**WHAT YOU HAVE TO DO:** Transcribe exactly the lines that begin the material and continue through the line containing "Podemos carregar o". Leave out whatever follows.
[INPUT DATA Boundary: Start]
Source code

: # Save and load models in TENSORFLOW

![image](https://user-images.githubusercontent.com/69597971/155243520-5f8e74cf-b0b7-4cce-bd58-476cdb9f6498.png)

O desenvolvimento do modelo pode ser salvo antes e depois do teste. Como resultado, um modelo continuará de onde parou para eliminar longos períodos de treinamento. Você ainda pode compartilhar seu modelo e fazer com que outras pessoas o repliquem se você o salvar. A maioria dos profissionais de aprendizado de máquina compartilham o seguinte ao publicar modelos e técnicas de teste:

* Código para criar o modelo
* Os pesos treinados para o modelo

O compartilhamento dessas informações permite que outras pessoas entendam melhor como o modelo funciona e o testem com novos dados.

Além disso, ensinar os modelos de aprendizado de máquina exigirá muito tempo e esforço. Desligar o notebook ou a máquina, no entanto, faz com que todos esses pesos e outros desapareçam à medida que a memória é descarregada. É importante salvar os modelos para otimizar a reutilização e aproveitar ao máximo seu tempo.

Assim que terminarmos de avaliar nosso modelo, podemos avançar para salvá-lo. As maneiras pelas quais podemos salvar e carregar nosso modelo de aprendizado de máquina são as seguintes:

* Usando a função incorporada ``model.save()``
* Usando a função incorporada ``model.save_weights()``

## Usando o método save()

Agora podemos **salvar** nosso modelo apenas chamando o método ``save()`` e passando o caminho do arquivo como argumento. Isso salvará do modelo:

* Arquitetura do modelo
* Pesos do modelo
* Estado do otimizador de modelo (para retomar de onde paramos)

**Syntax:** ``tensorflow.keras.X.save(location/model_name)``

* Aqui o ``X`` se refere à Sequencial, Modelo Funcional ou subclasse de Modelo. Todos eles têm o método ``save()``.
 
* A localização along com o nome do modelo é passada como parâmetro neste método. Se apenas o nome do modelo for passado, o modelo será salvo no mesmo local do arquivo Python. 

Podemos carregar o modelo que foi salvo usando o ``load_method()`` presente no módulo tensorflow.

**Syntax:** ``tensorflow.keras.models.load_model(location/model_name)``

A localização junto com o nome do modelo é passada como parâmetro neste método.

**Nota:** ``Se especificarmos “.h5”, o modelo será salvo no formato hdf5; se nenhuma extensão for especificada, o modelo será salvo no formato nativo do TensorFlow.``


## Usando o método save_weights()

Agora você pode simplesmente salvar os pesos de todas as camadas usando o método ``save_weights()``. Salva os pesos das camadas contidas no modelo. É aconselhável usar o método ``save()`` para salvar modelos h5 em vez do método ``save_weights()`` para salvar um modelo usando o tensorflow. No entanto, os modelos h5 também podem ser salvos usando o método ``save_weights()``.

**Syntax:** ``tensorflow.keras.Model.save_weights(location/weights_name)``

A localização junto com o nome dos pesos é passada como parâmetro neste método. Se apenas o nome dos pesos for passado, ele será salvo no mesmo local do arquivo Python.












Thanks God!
[INPUT DATA Boundary: End]
**RESULT OF THIS TASK:**
Source code

: # Save and load models in TENSORFLOW

![image](https://user-images.githubusercontent.com/69597971/155243520-5f8e74cf-b0b7-4cce-bd58-476cdb9f6498.png)

O desenvolvimento do modelo pode ser salvo antes e depois do teste. Como resultado, um modelo continuará de onde parou para eliminar longos períodos de treinamento. Você ainda pode compartilhar seu modelo e fazer com que outras pessoas o repliquem se você o salvar. A maioria dos profissionais de aprendizado de máquina compartilham o seguinte ao publicar modelos e técnicas de teste:

* Código para criar o modelo
* Os pesos treinados para o modelo

O compartilhamento dessas informações permite que outras pessoas entendam melhor como o modelo funciona e o testem com novos dados.

Além disso, ensinar os modelos de aprendizado de máquina exigirá muito tempo e esforço. Desligar o notebook ou a máquina, no entanto, faz com que todos esses pesos e outros desapareçam à medida que a memória é descarregada. É importante salvar os modelos para otimizar a reutilização e aproveitar ao máximo seu tempo.

Assim que terminarmos de avaliar nosso modelo, podemos avançar para salvá-lo. As maneiras pelas quais podemos salvar e carregar nosso modelo de aprendizado de máquina são as seguintes:

* Usando a função incorporada ``model.save()``
* Usando a função incorporada ``model.save_weights()``

## Usando o método save()

Agora podemos **salvar** nosso modelo apenas chamando o método ``save()`` e passando o caminho do arquivo como argumento. Isso salvará do modelo:

* Arquitetura do modelo
* Pesos do modelo
* Estado do otimizador de modelo (para retomar de onde paramos)

**Syntax:** ``tensorflow.keras.X.save(location/model_name)``

* Aqui o ``X`` se refere à Sequencial, Modelo Funcional ou subclasse de Modelo. Todos eles têm o método ``save()``.
 
* A localização along com o nome do modelo é passada como parâmetro neste método. Se apenas o nome do modelo for passado, o modelo será salvo no mesmo local do arquivo Python. 

Podemos carregar o modelo que foi salvo usando o ``load_method()`` presente no módulo tensorflow.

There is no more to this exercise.